The story goes that Puck invented his most famous dish one night when legendary actress Joan Collins ordered smoked salmon with brioche and the restaurant was out of bread. Thinking fast, he replaced the bread with a freshly baked pizza crust and created an elevated version of a classic bagel and cream cheese.
The current incarnation features whole salmon that is butchered by Spago’s chefs and seasoned with cloves, bay leaves, parsley, thyme and brown sugar. The cured salmon is then smoked in-house, the whole process taking up to four days. The pizza dough is fired with shaved dried onion and olive oil till the crust is crackling, then covered with crème fraiche infused with dill, shallots, lemon juice, salt and pepper, and crowned with smoked salmon slices and caviar.
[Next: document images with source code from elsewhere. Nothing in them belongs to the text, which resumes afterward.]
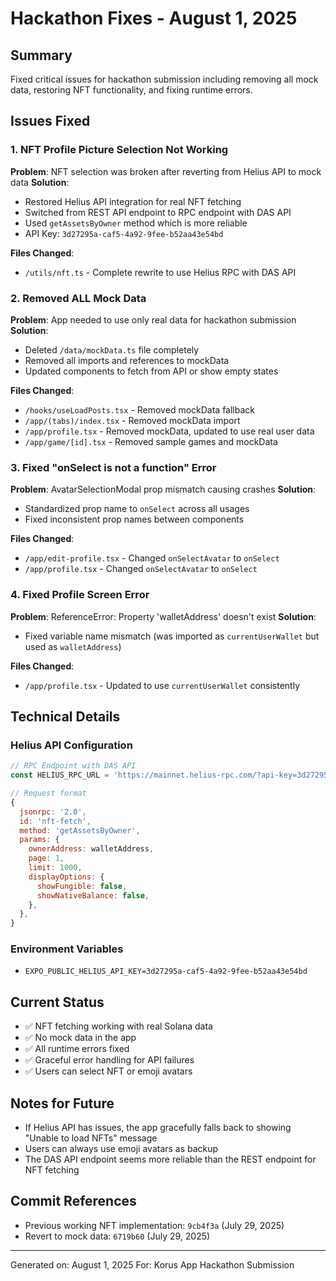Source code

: # Hackathon Fixes - August 1, 2025

## Summary
Fixed critical issues for hackathon submission including removing all mock data, restoring NFT functionality, and fixing runtime errors.

## Issues Fixed

### 1. NFT Profile Picture Selection Not Working
**Problem**: NFT selection was broken after reverting from Helius API to mock data
**Solution**: 
- Restored Helius API integration for real NFT fetching
- Switched from REST API endpoint to RPC endpoint with DAS API
- Used `getAssetsByOwner` method which is more reliable
- API Key: `3d27295a-caf5-4a92-9fee-b52aa43e54bd`

**Files Changed**:
- `/utils/nft.ts` - Complete rewrite to use Helius RPC with DAS API

### 2. Removed ALL Mock Data
**Problem**: App needed to use only real data for hackathon submission
**Solution**:
- Deleted `/data/mockData.ts` file completely
- Removed all imports and references to mockData
- Updated components to fetch from API or show empty states

**Files Changed**:
- `/hooks/useLoadPosts.tsx` - Removed mockData fallback
- `/app/(tabs)/index.tsx` - Removed mockData import
- `/app/profile.tsx` - Removed mockData, updated to use real user data
- `/app/game/[id].tsx` - Removed sample games and mockData

### 3. Fixed "onSelect is not a function" Error
**Problem**: AvatarSelectionModal prop mismatch causing crashes
**Solution**: 
- Standardized prop name to `onSelect` across all usages
- Fixed inconsistent prop names between components

**Files Changed**:
- `/app/edit-profile.tsx` - Changed `onSelectAvatar` to `onSelect`
- `/app/profile.tsx` - Changed `onSelectAvatar` to `onSelect`

### 4. Fixed Profile Screen Error
**Problem**: ReferenceError: Property 'walletAddress' doesn't exist
**Solution**:
- Fixed variable name mismatch (was imported as `currentUserWallet` but used as `walletAddress`)

**Files Changed**:
- `/app/profile.tsx` - Updated to use `currentUserWallet` consistently

## Technical Details

### Helius API Configuration
```javascript
// RPC Endpoint with DAS API
const HELIUS_RPC_URL = 'https://mainnet.helius-rpc.com/?api-key=3d27295a-caf5-4a92-9fee-b52aa43e54bd';

// Request format
{
  jsonrpc: '2.0',
  id: 'nft-fetch',
  method: 'getAssetsByOwner',
  params: {
    ownerAddress: walletAddress,
    page: 1,
    limit: 1000,
    displayOptions: {
      showFungible: false,
      showNativeBalance: false,
    },
  },
}
```

### Environment Variables
- `EXPO_PUBLIC_HELIUS_API_KEY=3d27295a-caf5-4a92-9fee-b52aa43e54bd`

## Current Status
- ✅ NFT fetching working with real Solana data
- ✅ No mock data in the app
- ✅ All runtime errors fixed
- ✅ Graceful error handling for API failures
- ✅ Users can select NFT or emoji avatars

## Notes for Future
- If Helius API has issues, the app gracefully falls back to showing "Unable to load NFTs" message
- Users can always use emoji avatars as backup
- The DAS API endpoint seems more reliable than the REST endpoint for NFT fetching

## Commit References
- Previous working NFT implementation: `9cb4f3a` (July 29, 2025)
- Revert to mock data: `6719b60` (July 29, 2025)

---
Generated on: August 1, 2025
For: Korus App Hackathon Submission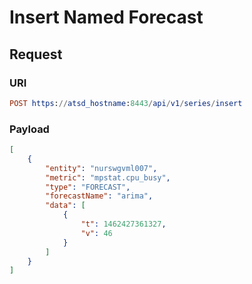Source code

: # Insert Named Forecast

## Request

### URI

```elm
POST https://atsd_hostname:8443/api/v1/series/insert
```

### Payload

```json
[
    {
        "entity": "nurswgvml007",
        "metric": "mpstat.cpu_busy",
        "type": "FORECAST",
        "forecastName": "arima",
        "data": [
            {
                "t": 1462427361327,
                "v": 46
            }
        ]
    }
]
```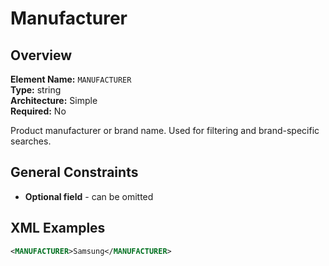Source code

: # Manufacturer

## Overview

**Element Name:** `MANUFACTURER`<br>
**Type:** string<br>
**Architecture:** Simple<br>
**Required:** No<br>

Product manufacturer or brand name. Used for filtering and brand-specific searches.


## General Constraints

- **Optional field** - can be omitted

## XML Examples

```xml
<MANUFACTURER>Samsung</MANUFACTURER>
```




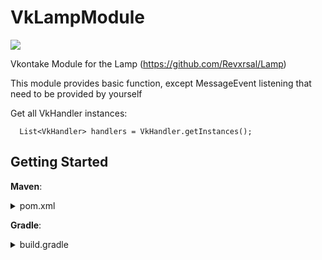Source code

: # VkLampModule
[![](https://jitpack.io/v/U61vashka/VkLampModule.svg)](https://jitpack.io/#U61vashka/VkLampModule)

Vkontake Module for the Lamp (https://github.com/Revxrsal/Lamp)

This module provides basic function, except MessageEvent listening that need to be provided by yourself



Get all VkHandler instances:
  ```
    List<VkHandler> handlers = VkHandler.getInstances();
  ```

## Getting Started

**Maven**:
  <details>
    <summary>pom.xml</summary>

      <repositories>
        <repository>
            <id>jitpack.io</id>
            <url>https://jitpack.io</url>
        </repository>
      </repositories>

      <dependencies>
        <dependency>
            <groupId>com.github.Revxrsal.Lamp</groupId>
            <artifactId>common</artifactId>
            <version>[lamp-version]</version>
        </dependency>
        <dependency>
            <groupId>com.github.U61vashka</groupId>
            <artifactId>VkLampModule</artifactId>
            <version>[version]</version>
        </dependency>
      </dependencies>
  
  </details>

**Gradle**:
  <details>
    <summary>build.gradle</summary>
    
      repositories {
        maven { url = 'https://jitpack.io' }
      }

      dependencies {
        implementation 'com.github.Revxrsal.Lamp:common:[lamp-version]'
        implementation 'com.github.U61vashka:VkLampModule:[verison]'
      }

    
  </details>

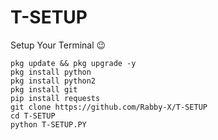 # T-SETUP
Setup Your Terminal 😉

```
pkg update && pkg upgrade -y
pkg install python
pkg install python2
pkg install git
pip install requests
git clone https://github.com/Rabby-X/T-SETUP
cd T-SETUP
python T-SETUP.PY

```
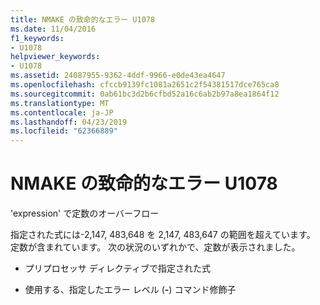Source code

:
 ```yaml
---
title: NMAKE の致命的なエラー U1078
ms.date: 11/04/2016
f1_keywords:
- U1078
helpviewer_keywords:
- U1078
ms.assetid: 24087955-9362-4ddf-9966-e0de43ea4647
ms.openlocfilehash: cfccb9139fc1081a2651c2f54381517dce765ca8
ms.sourcegitcommit: 0ab61bc3d2b6cfbd52a16c6ab2b97a8ea1864f12
ms.translationtype: MT
ms.contentlocale: ja-JP
ms.lasthandoff: 04/23/2019
ms.locfileid: "62366889"
---
```

# <a name="nmake-fatal-error-u1078"></a>NMAKE の致命的なエラー U1078

'expression' で定数のオーバーフロー

指定された式には-2,147, 483,648 を 2,147, 483,647 の範囲を超えています。 定数が含まれています。 次の状況のいずれかで、定数が表示されました。

- プリプロセッサ ディレクティブで指定された式

- 使用する、指定したエラー レベル (**-**) コマンド修飾子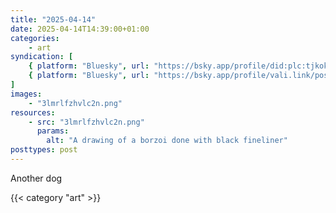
 ```yaml
---
title: "2025-04-14"
date: 2025-04-14T14:39:00+01:00
categories:
    - art
syndication: [
    { platform: "Bluesky", url: "https://bsky.app/profile/did:plc:tjkokzqdnfzzlaxdjjzzzi5b/post/3lmrlfzhvlc2n", hidden: true },
    { platform: "Bluesky", url: "https://bsky.app/profile/vali.link/post/3lmrlfzhvlc2n" }
]
images:
    - "3lmrlfzhvlc2n.png"
resources:
    - src: "3lmrlfzhvlc2n.png"
      params:
        alt: "A drawing of a borzoi done with black fineliner"
posttypes: post
---
```

Another dog

{{< category "art" >}}
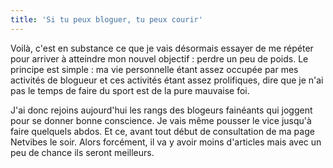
 ```yaml
---
title: 'Si tu peux bloguer, tu peux courir'
---
```


Voilà, c'est en substance ce que je vais désormais essayer de me répéter pour
arriver à atteindre mon nouvel objectif&nbsp;: perdre un peu de poids. Le
principe est simple&nbsp;: ma vie personnelle étant assez occupée par mes
activités de blogueur et ces activités étant assez prolifiques, dire que je n'ai
pas le temps de faire du sport est de la pure mauvaise foi. <!-- more -->

J'ai donc rejoins aujourd'hui les rangs des blogeurs fainéants qui joggent pour
se donner bonne conscience. Je vais même pousser le vice jusqu'à faire quelquels
abdos. Et ce, avant tout début de consultation de ma page Netvibes le soir.
Alors forcément, il va y avoir moins d'articles mais avec un peu de chance ils
seront meilleurs.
“When I opened Spago in Los Angeles, everybody said: ‘Wolfgang has worked in the finest restaurants and now he is making pizzas?’ But I knew I was going to make it a little different. The most important part was following my intuition.”
Spago defined California cuisine in the 1980s and started a California pizza trend that spread far and wide, spawning copycats and inspiring other famous chefs. “I went to Manchester to watch Manchester United play football and I was at an Italian restaurant and they had ‘Spago pizza’ on the menu,” the chef chuckles. “I was very good friends with the late Paul Bocuse and I went to his restaurant in France and I saw a smoked salmon pizza there. I said: ‘Paul, what the heck?’ and he showed me the menu and the name of the pizza was ‘Spago Pizza’. It was a proud moment for me.”